One of the solutions was the one below. This is not optimal, but I think attendees will be more receptive to the reasons why if they chose to implement the problem in a similar manner (as it hints they might make these mistakes elsewhere).

mytest = function(n) {
    new_n = c()
    for (i in 1:n) {
        new_n[i] = i * 2 + 5
    }
    new_n
}

However, there is a better way to use loops. If we reserve memory in advance, computation is a lot bigger because R does not need to reserve new memory with each iteration.

new_n = rep(NA_real_, n)
for (i in seq_along(new_n))
    new_n[i] = n[i] * 2 - 5

Another important part here is to use seq_along() and seq_len() in order to return an empty vector if the length is 0, not c(1,0) as would be with 1:n. We also use NA_real_ instead of a plain NA to not re-allocate memory from logical to numeric (H/T @HenrikBengtsson).

new_n = sapply(seq_len(n), function(x) x * 2 - 5)

Is sapply() faster than the loop? Turns out, it is not because it uses an R loop internally (as opposed to a C loop). But of course there are good reasons to use apply instead of loops: they are more expressive and emphasize the object over the action (of looping).

However, the real answer to this is of course vectorization:

new_n = seq_len(n) * 2 - 5

This is by far the fastest, easiest to read, and easiest to debug. If you can solve a problem using vectorized code, you should do it.

Only problem with this example is that this solution is a bit too obvious. I should swap this example for something you actively have to think about how to vectorize, for instance by introducing multiple matrices and then combining them.

Handling data.frames the classic way vs. dplyr

The task here was the answer the following question on the nycflights13 dataset:

For flights between 4 and 12 hours, what are the 10 destination airports with highest average arrival delay?

So, in other words filter for the field hour to be between 4 and 12, then for each dest airport calculate the mean of the field arr_delay. In base R, a possible solution is below:

fl = subset(flights, hour >= 4 & hour <= 12)
dest = unique(fl$dest)
delay = setNames(rep(NA, length(dest)), dest)
for (d in unique(fl$dest)) {
    avg = mean(fl[fl$dest == d,]$arr_delay, na.rm=TRUE)
    delay[d] = avg
}
head(sort(delay, decreasing=TRUE), 10)

Even though the question posed is simple by comparison to research questions, the code needed to answer is already hard to interpret when looking at it in order to make out what the question was.

There is a more structured alternative: dplyr.
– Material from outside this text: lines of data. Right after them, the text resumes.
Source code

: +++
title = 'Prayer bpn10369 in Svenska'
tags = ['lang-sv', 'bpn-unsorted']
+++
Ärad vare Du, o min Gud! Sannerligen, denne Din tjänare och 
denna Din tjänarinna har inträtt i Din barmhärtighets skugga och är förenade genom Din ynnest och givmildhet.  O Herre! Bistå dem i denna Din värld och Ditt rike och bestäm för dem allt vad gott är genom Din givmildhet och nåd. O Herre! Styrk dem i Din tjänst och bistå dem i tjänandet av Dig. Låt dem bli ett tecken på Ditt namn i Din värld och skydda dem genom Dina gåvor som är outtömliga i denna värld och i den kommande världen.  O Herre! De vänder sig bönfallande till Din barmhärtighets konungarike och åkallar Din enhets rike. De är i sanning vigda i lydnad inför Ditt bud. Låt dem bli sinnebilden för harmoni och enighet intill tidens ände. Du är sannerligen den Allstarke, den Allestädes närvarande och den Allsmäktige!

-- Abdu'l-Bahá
This package defines the following verbs to select and transform data:

  • select() - filter for columns
  • filter() - filter for rows
  • group_by() - handle each variable separately
  • summarize() - summarize each variable
  • arrange() - order by field

By pure coincidence, the package vignette already uses the nycflights13 dataset and the verbs above are already in the right order to use on the task (except select, which is not needed). This, combined with the %>% operator gives the following solution:

flights %>%
    filter(hour >= 4 & hour <= 12) %>%
    group_by(dest) %>%
    summarize(delay = mean(arr_delay, na.rm=TRUE)) %>%
    arrange(-delay) %>%
    head(10)

Much better.

Notice how similar the code sounds to the verbal instructions I gave above.

One thing to note is that if anything goes wrong, the error messages produced by a pipe is not particularly helpful. To address this, @gaborcsardi wrote the R package tamper.